Piñeiro studied literature and philosophy at the Universities of Santiago de Compostela and Madrid, but he never completed his studies. He was active in the underground independent movement of Galicia. In 1946, he traveled to Paris to meet the republican government that was in exile. He was arrested, and spent the next three years in prison.[2]
López was one of Galicia's historical figures in the 20th century, with a key role in continuing the Galicianism movement throughout the Spanish Civil War (for which reason he was imprisoned between 1946 and 1949).
As an intellectual, he was one of the founders and first directors of the Galaxia publishing house and the Grial magazine.
In politics, besides helping to form the Mocidades Galeguistas (Galicianist Youths), he was a member of the Galicianist Party. During Spain's democracy, he was also an independent deputy of the Parliament of Galicia, being listed with the Socialist Party (PSdeG-PSOE).
His main goal was to try to strip Galicianism of its political component, and to center it on its cultural component (a trend which would be labeled piñeirismo, named after him). In this regard, he appealed to the concept of saudade, (a concept to which he devoted several studies throughout his life), and the landscape and mood as the foundation of Galician identity and Galician's cultural essence.

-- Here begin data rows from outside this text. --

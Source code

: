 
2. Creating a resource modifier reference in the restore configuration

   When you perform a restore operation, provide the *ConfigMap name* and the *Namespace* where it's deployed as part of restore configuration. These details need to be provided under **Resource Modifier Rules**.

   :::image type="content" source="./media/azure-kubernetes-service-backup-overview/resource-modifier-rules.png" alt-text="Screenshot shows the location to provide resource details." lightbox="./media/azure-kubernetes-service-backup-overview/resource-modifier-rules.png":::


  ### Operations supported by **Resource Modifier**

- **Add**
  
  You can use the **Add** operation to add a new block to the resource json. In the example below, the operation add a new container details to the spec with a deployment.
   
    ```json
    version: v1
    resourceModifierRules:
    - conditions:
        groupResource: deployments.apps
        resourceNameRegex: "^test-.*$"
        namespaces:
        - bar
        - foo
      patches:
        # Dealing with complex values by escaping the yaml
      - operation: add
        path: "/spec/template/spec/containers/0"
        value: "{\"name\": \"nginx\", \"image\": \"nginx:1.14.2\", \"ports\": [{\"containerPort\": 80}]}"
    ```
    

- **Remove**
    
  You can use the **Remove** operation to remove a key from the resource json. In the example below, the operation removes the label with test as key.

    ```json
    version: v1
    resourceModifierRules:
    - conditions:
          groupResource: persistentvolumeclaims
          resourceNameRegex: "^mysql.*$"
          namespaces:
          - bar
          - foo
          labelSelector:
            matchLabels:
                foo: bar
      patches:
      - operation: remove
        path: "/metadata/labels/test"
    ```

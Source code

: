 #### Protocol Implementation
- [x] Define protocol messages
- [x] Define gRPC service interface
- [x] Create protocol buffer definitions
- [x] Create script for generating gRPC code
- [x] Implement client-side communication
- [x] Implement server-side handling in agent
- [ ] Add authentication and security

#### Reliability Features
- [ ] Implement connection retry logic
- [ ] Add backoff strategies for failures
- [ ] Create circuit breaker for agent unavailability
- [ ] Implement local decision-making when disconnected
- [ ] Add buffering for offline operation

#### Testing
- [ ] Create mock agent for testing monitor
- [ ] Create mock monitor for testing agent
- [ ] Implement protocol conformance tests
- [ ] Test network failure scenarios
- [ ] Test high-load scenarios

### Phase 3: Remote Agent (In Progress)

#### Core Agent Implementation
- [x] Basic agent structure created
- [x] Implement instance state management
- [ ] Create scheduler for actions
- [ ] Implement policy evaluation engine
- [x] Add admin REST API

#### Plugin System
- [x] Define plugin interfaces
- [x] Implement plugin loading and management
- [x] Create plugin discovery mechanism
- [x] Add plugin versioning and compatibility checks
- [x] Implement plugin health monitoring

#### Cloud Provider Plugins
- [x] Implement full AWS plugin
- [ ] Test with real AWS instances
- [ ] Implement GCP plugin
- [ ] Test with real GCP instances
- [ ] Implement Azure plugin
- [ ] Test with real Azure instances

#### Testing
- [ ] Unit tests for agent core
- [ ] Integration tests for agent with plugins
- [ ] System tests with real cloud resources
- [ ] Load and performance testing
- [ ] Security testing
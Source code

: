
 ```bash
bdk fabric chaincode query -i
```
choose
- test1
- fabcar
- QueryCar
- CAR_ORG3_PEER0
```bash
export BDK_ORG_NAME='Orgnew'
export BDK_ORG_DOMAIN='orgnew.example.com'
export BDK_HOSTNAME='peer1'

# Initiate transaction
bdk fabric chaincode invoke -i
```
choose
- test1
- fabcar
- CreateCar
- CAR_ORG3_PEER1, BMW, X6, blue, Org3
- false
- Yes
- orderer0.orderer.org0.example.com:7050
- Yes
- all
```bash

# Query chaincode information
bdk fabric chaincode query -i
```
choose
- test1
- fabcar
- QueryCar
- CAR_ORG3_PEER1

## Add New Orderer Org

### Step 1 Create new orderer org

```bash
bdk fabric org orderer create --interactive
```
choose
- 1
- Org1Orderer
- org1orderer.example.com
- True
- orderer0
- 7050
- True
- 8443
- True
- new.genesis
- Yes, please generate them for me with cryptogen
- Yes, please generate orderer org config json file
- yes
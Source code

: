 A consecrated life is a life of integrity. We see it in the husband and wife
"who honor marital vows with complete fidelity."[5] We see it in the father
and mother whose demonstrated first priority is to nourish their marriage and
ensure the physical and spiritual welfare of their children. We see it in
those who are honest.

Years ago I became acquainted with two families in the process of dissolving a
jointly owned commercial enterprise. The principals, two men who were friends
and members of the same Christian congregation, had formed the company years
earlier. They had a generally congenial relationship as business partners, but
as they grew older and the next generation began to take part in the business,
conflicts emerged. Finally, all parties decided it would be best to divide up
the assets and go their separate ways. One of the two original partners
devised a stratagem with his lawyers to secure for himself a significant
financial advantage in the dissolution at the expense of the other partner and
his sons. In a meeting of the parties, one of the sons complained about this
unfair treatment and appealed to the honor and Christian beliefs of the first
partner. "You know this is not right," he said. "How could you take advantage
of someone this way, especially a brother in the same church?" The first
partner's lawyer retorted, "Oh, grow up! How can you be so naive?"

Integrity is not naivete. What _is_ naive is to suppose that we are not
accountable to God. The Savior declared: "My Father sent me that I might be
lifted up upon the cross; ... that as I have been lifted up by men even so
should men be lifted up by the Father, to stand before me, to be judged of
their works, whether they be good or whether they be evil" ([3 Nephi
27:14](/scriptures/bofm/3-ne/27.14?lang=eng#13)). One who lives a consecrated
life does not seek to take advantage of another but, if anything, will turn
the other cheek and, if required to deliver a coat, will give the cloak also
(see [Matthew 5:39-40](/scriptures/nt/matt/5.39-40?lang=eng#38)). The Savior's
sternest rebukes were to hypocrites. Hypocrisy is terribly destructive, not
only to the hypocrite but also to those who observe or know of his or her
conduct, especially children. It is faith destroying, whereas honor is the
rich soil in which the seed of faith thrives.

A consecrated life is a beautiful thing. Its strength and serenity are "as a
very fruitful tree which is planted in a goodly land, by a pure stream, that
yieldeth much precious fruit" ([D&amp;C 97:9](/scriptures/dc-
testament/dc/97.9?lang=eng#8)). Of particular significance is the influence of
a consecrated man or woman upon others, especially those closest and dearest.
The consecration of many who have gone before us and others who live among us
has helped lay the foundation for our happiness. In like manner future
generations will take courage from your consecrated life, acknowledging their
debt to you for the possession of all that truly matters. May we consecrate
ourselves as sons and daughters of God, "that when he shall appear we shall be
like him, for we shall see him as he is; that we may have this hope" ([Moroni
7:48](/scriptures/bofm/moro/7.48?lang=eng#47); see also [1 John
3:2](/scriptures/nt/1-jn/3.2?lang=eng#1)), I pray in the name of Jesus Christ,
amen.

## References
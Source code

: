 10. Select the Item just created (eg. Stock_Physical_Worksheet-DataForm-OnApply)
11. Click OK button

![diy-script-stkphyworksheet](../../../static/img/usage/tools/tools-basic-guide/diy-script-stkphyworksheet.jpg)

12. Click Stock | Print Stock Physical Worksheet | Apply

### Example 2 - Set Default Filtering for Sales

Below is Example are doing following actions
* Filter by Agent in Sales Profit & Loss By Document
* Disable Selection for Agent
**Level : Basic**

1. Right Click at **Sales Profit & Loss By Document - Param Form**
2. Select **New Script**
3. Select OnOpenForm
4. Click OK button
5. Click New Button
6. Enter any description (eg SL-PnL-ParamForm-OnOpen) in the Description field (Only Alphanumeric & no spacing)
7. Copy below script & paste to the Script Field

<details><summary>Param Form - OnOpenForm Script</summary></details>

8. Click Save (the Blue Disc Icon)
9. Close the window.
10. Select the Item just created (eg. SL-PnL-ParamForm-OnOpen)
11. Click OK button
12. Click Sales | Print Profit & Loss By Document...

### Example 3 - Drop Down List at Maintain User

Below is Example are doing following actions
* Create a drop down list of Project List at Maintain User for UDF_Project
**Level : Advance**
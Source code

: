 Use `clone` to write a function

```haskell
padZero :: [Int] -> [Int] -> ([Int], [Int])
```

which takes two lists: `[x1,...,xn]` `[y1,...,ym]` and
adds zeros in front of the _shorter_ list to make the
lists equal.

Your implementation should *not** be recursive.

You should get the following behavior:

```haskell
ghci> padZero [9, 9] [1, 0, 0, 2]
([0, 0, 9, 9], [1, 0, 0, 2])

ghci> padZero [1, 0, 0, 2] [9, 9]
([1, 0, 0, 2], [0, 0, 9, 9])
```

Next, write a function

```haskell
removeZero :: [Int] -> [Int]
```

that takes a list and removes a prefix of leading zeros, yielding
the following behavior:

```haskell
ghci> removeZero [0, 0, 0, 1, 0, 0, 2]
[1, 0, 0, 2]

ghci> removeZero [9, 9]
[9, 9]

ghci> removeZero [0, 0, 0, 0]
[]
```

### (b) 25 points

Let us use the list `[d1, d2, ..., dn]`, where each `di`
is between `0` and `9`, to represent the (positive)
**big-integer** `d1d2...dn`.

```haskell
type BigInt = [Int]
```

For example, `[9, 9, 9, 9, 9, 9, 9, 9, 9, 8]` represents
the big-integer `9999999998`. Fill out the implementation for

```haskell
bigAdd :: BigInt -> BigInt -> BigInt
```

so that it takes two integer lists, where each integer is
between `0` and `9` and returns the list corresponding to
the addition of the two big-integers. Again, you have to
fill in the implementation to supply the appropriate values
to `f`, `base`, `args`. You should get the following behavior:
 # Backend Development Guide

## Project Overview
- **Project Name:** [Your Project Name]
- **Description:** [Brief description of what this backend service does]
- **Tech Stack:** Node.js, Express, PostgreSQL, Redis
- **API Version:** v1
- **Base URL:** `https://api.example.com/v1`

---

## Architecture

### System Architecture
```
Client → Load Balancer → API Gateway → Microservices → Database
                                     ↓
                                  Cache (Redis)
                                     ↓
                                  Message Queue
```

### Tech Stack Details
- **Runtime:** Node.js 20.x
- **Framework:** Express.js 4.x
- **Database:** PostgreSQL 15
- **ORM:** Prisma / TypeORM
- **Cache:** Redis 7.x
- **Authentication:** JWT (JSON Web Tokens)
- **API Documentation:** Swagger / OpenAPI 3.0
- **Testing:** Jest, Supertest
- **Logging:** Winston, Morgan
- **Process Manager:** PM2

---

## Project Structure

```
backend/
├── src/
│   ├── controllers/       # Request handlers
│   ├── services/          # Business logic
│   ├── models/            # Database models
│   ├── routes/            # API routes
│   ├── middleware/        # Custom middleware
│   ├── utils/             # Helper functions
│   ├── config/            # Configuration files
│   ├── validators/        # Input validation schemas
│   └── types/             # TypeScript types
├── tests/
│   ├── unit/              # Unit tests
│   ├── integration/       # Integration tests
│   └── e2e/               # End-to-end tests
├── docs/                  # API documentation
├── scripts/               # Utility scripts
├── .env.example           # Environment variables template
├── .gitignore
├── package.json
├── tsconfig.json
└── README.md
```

Piñeiro conceived saudade as a feeling not aimed at anything specific, and unrelated to thought or will, which had been characterized as such by various Galician writers in the form of life or death instinct, as a feeling to overcome, etc. In his conception, contextualized by philosophical existentialism, saudade is a feeling of ontological loneliness, that is, a feeling derived from the singling out of the being.
His written work is divided between work of a philosophical nature (with particular attention to the issue of saudade, that he deals with from a Heideggerian existentialist perspective) and work with a linguistic and literary orientation (focusing on the problems of the Galician language's standardization process). He was also a pioneer in the translating works from other languages into Galician, among which was Heidegger's "On the Essence of Truth" (1956).[3]
Biography
He studied at the top high school in Lugo, where he joined the youth of the Galicianist Party, through which he participated in the provincial committee that worked on the referendum that decided the Galician Statute of Autonomy of 1936.
After the Spanish Civil War (in which he had to join the rebellious side to avoid reprisals), he studied Philosophy and Letters in Santiago de Compostela.